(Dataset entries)
━━━━

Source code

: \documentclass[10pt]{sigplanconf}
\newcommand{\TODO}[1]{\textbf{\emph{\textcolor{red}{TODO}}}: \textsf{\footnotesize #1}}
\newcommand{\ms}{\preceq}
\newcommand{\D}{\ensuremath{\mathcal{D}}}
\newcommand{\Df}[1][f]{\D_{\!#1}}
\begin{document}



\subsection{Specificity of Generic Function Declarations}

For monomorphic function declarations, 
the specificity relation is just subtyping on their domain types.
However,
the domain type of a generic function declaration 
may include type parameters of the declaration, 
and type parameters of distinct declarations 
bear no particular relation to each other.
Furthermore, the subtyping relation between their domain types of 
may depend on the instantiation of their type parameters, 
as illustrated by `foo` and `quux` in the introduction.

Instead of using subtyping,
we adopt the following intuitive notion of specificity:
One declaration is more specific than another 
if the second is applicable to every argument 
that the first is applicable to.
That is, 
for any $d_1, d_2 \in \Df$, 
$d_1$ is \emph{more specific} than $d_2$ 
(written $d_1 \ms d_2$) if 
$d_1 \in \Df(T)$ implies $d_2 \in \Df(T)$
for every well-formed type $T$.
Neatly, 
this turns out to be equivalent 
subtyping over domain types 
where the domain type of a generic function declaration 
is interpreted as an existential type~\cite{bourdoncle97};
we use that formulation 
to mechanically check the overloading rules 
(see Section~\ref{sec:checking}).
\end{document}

━━━━

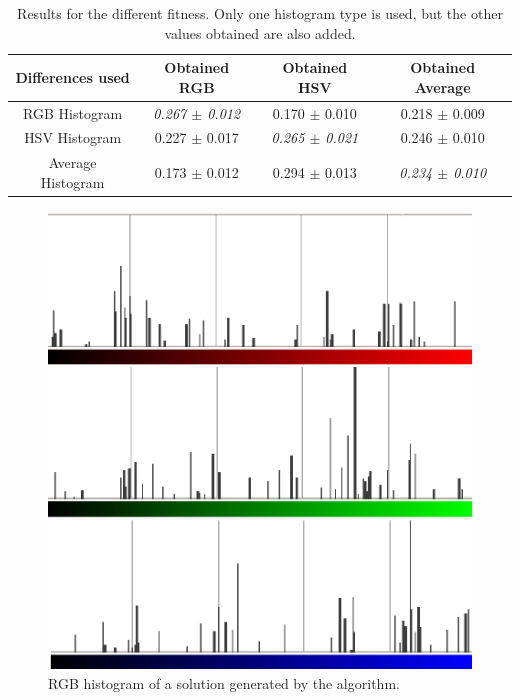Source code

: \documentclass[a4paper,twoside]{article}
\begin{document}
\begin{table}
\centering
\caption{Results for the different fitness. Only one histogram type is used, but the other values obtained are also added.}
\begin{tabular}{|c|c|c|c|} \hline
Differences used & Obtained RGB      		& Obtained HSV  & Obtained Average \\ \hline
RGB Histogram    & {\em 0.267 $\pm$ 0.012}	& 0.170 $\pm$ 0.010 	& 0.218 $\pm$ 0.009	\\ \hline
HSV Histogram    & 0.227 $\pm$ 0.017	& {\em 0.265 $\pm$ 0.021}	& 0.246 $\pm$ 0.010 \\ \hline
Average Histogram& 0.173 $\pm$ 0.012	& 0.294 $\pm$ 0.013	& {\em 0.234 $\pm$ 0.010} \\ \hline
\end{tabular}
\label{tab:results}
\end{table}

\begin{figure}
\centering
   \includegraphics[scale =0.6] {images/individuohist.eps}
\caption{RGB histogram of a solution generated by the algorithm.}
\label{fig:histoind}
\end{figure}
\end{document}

━━━━

The answer must consist of each line from the entries that contains the string "tabular".

\begin{tabular}{|c|c|c|c|} \hline
\end{tabular}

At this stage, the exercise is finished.